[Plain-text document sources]
---

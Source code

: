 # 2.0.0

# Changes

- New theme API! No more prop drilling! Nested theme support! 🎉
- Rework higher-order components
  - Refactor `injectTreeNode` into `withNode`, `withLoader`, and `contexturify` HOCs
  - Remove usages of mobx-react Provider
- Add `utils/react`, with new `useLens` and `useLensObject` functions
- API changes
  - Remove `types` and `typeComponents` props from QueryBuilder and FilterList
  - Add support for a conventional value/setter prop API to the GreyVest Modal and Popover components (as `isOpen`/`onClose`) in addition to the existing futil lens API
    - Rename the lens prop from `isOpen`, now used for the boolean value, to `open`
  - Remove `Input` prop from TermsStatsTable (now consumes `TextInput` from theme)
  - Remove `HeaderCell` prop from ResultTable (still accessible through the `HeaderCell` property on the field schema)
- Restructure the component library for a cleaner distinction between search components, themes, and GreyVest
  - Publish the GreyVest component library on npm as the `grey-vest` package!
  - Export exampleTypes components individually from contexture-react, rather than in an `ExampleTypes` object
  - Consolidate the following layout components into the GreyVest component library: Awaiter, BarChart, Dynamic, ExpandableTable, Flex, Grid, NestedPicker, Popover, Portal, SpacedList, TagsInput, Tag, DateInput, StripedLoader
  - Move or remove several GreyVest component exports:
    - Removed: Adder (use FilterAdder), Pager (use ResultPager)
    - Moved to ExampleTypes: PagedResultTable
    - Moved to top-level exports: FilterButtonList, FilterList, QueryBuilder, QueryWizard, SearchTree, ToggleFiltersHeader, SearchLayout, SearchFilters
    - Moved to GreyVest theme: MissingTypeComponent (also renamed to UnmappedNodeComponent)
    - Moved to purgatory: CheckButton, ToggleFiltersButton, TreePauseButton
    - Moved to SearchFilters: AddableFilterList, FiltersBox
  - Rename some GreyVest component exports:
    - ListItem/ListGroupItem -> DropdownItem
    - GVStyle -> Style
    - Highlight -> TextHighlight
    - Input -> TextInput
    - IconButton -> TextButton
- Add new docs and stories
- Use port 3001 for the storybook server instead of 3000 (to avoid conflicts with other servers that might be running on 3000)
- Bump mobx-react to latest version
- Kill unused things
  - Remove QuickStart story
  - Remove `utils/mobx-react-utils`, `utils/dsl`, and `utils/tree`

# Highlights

---

Copy word for word the stretch of entries above from the line that has "- New theme" through the line that has "- API changes", both ends included, and nothing outside it.

- **RESPONSE TO THIS TASK**
- New theme API! No more prop drilling! Nested theme support! 🎉
- Rework higher-order components
  - Refactor `injectTreeNode` into `withNode`, `withLoader`, and `contexturify` HOCs
  - Remove usages of mobx-react Provider
- Add `utils/react`, with new `useLens` and `useLensObject` functions
- API changes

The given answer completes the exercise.